Land use strategies can be an effective tool to achieve sustainable transportation...One disadvantage for land use changes is that they only take effect over long period of time as only small changes in land uses typically occur annually.—Mashayekh et al.
The authors propose two concepts for achieving more sustainable transportation systems:
Strategy Combination Impact. The combination of various strategies or development types (in the case of land use) results in maximum impact.
Agencies Collaboration. Cooperation and collaboration between public agencies on local, state and regional levels as well as between public and private entities is crucial. The goal, the authors say, should be to create platforms, tools and processes that enhance this collaboration and to make decisions more effectively.
Yeganeh Mashayekh, Paulina Jaramillo, Constantine Samaras, Chris T. Hendrickson, Michael Blackhurst, Heather L. MacLean, and H. Scott Matthews (2012) Potentials for Sustainable Transportation in Cities to Alleviate Climate Change Impacts. Environmental Science & Technology doi: 10.1021/es203353q
1) Open the Yucca Mountain nuclear repository
2) Transition to next generation nuclear power generation.
3) Continue R & D of advanced battery technology
4) Continue development of natural gas refueling infrastructure nationwide.
Posted by: ejj | 12 February 2012 at 10:13 AM
Trucks on CNG, CAFE, synthetic/bio fuels, IGCC.
Posted by: SJC | 12 February 2012 at 11:07 AM
A strategy based on reduced traveled distance will fail because future electrified vehicle owners and expanding cities will create even more daily travelling.
Much lighter, smaller, more efficient, mostly electrified private vehicles + electrified city buses, e-delivery trucks, e-trains, long haul e-trucks etc should be our goals.
CNG ICEV are 30% cleaner and could reduce crude oil import (for USA) but it is an interim solution, somewhat viable for short term for heavy trucks, buses and locomotives.
Posted by: HarveyD | 12 February 2012 at 11:38 AM
Coal is your worst offender, so go IGCC and make synthetic fuels at night with additional biomass and natural gas.
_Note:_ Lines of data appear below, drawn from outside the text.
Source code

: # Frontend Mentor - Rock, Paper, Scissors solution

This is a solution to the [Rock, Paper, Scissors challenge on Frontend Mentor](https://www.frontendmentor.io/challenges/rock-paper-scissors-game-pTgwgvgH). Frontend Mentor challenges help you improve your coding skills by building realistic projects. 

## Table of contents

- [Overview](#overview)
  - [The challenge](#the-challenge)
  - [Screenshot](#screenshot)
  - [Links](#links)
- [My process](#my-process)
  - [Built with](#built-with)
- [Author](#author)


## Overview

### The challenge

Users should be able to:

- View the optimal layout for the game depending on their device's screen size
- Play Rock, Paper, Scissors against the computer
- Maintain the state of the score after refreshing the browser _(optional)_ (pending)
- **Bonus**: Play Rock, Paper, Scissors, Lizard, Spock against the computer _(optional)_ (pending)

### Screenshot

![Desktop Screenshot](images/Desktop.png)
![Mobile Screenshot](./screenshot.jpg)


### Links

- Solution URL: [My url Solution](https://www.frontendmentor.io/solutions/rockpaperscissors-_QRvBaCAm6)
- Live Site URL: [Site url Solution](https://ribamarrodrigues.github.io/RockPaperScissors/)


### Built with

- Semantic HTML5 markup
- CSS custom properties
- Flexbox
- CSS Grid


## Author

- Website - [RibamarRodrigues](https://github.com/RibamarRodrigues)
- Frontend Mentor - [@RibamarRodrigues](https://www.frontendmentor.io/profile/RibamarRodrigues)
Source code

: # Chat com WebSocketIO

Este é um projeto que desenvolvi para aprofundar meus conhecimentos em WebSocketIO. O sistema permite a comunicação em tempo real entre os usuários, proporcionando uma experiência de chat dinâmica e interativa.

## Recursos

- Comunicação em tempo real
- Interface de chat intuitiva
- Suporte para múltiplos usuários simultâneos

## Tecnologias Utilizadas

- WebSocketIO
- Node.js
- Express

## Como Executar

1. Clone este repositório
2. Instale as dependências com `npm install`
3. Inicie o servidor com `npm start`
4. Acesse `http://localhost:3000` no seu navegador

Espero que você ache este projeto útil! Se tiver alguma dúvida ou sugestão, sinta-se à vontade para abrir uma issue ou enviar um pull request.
This way you reduce CO2 emissions, reduce oil imports and create jobs.
Posted by: SJC | 12 February 2012 at 01:06 PM
Don't bother to open Yucca mountain, but just buy at least two hundred new CANDU 600 reactors for the supply of power to the US for the next 50 years and use the "spent" fuel rods as fuel for the first few decades as the Chinese are now testing in their CANDU 600 reactors. Their reactors were built in less than Five years. The use of thorium along with the spent fuel rods will eliminate the need for large amounts of long term storage, and a small part of the deep salt beds of New Mexico where the long since approved and court tested Waste Isolation Pilot Project, WIPP, exists also, will do for the few thousands of cubic yards of radioactive materials can be stored. All existing "used" fuel rods with at least 95 percent of their energy remaining could be fit into a single US WALMART superstore with much space remaining. ..HG..
Posted by: Henry Gibson | 15 February 2012 at 04:43 PM
Oh look, more scientists with a faulty premise concluding the obvious. Who pays for this shyte? And who's GHG "goals" are they hoping to meet?
Then all of the commenters, of course, go on about their favorite pet green project, ignoring all others (or reality, for that matter).